WORK INSTRUCTIONS: Every line in the records below between the one holding "모델의 근간이 된다." and the one holding "가격 데이터를 저장함", inclusive, is to be set down exactly; all other lines are to be left out.

-- DATA EXTRACT follows --

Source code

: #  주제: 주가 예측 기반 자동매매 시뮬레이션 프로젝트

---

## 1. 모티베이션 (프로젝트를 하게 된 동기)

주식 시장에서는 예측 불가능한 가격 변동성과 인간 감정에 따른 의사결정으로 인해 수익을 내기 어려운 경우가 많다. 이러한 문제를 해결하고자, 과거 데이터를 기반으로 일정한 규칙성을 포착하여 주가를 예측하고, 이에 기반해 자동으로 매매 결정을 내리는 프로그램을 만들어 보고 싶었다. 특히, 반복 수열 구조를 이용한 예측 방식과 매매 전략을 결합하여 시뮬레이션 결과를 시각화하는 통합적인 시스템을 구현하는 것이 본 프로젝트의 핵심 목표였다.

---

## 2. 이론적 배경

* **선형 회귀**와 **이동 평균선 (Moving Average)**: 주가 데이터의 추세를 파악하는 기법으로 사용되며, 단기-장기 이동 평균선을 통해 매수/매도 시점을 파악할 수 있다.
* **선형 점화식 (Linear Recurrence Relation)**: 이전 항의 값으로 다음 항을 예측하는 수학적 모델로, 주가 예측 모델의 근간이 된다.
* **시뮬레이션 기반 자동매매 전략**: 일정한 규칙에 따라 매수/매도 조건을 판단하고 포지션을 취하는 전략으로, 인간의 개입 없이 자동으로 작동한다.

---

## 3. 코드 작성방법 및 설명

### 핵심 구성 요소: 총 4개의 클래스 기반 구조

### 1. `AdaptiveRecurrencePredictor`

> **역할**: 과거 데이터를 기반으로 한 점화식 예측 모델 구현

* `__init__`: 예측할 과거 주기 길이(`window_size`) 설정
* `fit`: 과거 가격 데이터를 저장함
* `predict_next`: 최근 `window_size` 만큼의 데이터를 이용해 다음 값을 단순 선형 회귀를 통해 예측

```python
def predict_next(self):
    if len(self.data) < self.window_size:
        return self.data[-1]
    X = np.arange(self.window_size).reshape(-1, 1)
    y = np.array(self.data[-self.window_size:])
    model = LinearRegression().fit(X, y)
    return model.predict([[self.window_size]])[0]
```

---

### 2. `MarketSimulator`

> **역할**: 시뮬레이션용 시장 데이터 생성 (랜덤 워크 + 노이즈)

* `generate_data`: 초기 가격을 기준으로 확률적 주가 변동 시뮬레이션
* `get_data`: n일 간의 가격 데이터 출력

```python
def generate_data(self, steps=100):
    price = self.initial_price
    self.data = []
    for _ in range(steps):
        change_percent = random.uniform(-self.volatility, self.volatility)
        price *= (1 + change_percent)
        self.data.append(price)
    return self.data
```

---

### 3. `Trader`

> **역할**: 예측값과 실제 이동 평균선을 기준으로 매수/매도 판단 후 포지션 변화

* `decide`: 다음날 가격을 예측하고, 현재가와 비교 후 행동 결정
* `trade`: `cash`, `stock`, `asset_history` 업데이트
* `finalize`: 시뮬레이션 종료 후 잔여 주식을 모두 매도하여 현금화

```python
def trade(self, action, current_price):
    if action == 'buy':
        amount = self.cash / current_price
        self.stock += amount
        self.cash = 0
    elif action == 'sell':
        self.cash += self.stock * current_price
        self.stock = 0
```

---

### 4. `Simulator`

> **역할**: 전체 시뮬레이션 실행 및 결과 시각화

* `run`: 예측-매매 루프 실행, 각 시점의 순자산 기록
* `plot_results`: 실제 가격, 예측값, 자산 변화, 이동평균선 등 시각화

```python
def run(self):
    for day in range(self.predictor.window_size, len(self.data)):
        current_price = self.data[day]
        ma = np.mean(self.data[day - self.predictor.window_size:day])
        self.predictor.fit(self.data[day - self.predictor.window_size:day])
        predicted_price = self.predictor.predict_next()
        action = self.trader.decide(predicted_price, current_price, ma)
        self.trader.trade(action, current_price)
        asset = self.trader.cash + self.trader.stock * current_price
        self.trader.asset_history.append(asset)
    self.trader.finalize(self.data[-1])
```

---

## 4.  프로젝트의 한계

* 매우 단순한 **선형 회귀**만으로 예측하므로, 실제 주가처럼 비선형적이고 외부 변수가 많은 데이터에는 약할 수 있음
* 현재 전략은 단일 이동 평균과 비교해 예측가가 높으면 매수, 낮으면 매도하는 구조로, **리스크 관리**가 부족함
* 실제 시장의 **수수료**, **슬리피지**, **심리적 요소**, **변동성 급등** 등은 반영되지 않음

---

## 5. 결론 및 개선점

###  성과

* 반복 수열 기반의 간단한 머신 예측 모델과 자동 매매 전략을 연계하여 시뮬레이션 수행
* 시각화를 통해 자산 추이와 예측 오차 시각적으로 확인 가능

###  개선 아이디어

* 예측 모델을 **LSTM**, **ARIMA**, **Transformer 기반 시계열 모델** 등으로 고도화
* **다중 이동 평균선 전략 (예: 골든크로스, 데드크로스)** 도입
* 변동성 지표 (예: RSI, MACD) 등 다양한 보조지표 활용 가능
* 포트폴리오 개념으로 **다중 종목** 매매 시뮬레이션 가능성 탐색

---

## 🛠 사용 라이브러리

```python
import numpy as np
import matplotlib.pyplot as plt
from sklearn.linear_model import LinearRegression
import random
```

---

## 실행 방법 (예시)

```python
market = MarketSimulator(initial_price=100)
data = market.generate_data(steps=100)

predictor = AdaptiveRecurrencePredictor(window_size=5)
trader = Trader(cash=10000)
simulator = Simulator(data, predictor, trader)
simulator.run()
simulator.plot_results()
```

-- DATA EXTRACT concluded --

RESPONSE TO THE EXERCISE:
* **선형 점화식 (Linear Recurrence Relation)**: 이전 항의 값으로 다음 항을 예측하는 수학적 모델로, 주가 예측 모델의 근간이 된다.
* **시뮬레이션 기반 자동매매 전략**: 일정한 규칙에 따라 매수/매도 조건을 판단하고 포지션을 취하는 전략으로, 인간의 개입 없이 자동으로 작동한다.

---

## 3. 코드 작성방법 및 설명

### 핵심 구성 요소: 총 4개의 클래스 기반 구조

### 1. `AdaptiveRecurrencePredictor`

> **역할**: 과거 데이터를 기반으로 한 점화식 예측 모델 구현

* `__init__`: 예측할 과거 주기 길이(`window_size`) 설정
* `fit`: 과거 가격 데이터를 저장함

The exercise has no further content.